#### What to produce:
Set down the listing again, word for word.

===== Dataset records

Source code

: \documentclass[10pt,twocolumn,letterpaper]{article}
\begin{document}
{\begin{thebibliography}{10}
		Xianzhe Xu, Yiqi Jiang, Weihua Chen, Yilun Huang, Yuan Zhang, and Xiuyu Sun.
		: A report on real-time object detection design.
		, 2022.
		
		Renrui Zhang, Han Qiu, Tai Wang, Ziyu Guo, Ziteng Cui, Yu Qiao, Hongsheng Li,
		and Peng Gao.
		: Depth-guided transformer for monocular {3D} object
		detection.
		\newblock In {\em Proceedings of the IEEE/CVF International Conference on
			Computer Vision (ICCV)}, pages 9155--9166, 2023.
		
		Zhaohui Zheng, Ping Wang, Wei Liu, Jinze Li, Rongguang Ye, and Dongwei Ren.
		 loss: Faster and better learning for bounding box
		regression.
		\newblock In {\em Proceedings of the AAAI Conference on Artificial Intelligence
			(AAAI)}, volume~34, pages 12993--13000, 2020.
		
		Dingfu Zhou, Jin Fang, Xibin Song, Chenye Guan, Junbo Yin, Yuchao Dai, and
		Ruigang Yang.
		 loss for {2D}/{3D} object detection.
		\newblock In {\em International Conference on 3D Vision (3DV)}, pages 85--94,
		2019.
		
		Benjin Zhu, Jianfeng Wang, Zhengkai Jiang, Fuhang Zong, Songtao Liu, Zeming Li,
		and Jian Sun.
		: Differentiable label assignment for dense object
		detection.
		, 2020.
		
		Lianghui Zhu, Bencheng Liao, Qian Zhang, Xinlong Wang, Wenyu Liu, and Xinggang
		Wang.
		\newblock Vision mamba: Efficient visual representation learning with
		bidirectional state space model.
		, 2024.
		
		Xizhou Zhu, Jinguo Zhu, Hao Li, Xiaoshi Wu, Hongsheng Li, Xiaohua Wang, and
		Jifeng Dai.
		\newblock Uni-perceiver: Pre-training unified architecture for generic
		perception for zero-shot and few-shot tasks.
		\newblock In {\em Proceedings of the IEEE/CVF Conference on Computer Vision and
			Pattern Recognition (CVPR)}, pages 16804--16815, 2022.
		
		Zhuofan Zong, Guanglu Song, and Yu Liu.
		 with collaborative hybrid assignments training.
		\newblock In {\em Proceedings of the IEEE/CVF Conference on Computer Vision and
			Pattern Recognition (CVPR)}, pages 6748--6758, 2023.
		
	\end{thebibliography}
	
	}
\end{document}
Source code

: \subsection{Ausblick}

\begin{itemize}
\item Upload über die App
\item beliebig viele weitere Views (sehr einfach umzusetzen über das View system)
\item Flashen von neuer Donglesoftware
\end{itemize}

==========

#### Response area:
Source code

: \documentclass[10pt,twocolumn,letterpaper]{article}
\begin{document}
{\begin{thebibliography}{10}
		Xianzhe Xu, Yiqi Jiang, Weihua Chen, Yilun Huang, Yuan Zhang, and Xiuyu Sun.
		: A report on real-time object detection design.
		, 2022.
		
		Renrui Zhang, Han Qiu, Tai Wang, Ziyu Guo, Ziteng Cui, Yu Qiao, Hongsheng Li,
		and Peng Gao.
		: Depth-guided transformer for monocular {3D} object
		detection.
		\newblock In {\em Proceedings of the IEEE/CVF International Conference on
			Computer Vision (ICCV)}, pages 9155--9166, 2023.
		
		Zhaohui Zheng, Ping Wang, Wei Liu, Jinze Li, Rongguang Ye, and Dongwei Ren.
		 loss: Faster and better learning for bounding box
		regression.
		\newblock In {\em Proceedings of the AAAI Conference on Artificial Intelligence
			(AAAI)}, volume~34, pages 12993--13000, 2020.
		
		Dingfu Zhou, Jin Fang, Xibin Song, Chenye Guan, Junbo Yin, Yuchao Dai, and
		Ruigang Yang.
		 loss for {2D}/{3D} object detection.
		\newblock In {\em International Conference on 3D Vision (3DV)}, pages 85--94,
		2019.
		
		Benjin Zhu, Jianfeng Wang, Zhengkai Jiang, Fuhang Zong, Songtao Liu, Zeming Li,
		and Jian Sun.
		: Differentiable label assignment for dense object
		detection.
		, 2020.
		
		Lianghui Zhu, Bencheng Liao, Qian Zhang, Xinlong Wang, Wenyu Liu, and Xinggang
		Wang.
		\newblock Vision mamba: Efficient visual representation learning with
		bidirectional state space model.
		, 2024.
		
		Xizhou Zhu, Jinguo Zhu, Hao Li, Xiaoshi Wu, Hongsheng Li, Xiaohua Wang, and
		Jifeng Dai.
		\newblock Uni-perceiver: Pre-training unified architecture for generic
		perception for zero-shot and few-shot tasks.
		\newblock In {\em Proceedings of the IEEE/CVF Conference on Computer Vision and
			Pattern Recognition (CVPR)}, pages 16804--16815, 2022.
		
		Zhuofan Zong, Guanglu Song, and Yu Liu.
		 with collaborative hybrid assignments training.
		\newblock In {\em Proceedings of the IEEE/CVF Conference on Computer Vision and
			Pattern Recognition (CVPR)}, pages 6748--6758, 2023.
		
	\end{thebibliography}
	
	}
\end{document}
Source code

: \subsection{Ausblick}

\begin{itemize}
\item Upload über die App
\item beliebig viele weitere Views (sehr einfach umzusetzen über das View system)
\item Flashen von neuer Donglesoftware
\end{itemize}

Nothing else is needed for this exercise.